#### RECORDED INFORMATION ####
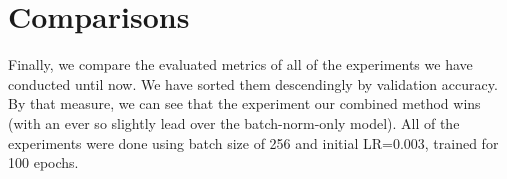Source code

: \documentclass[12pt]{article}
\begin{document}
		\section{Comparisons}
		Finally, we compare the evaluated metrics of all of the experiments we have conducted until now. We have sorted them descendingly by validation accuracy. By that measure, we can see that the experiment our combined method wins (with an ever so slightly lead over the batch-norm-only model). All of the experiments were done using batch size of 256 and initial LR=0.003, trained for 100 epochs.
		
	
	
\end{document}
####
PROBLEM TO WORK ON:
Beginning with the line that holds "Finally, we compare" and ending with the last line of the data, copy each line exactly and add nothing.

COMPLETED EXERCISE:
		Finally, we compare the evaluated metrics of all of the experiments we have conducted until now. We have sorted them descendingly by validation accuracy. By that measure, we can see that the experiment our combined method wins (with an ever so slightly lead over the batch-norm-only model). All of the experiments were done using batch size of 256 and initial LR=0.003, trained for 100 epochs.
		
	
	
\end{document}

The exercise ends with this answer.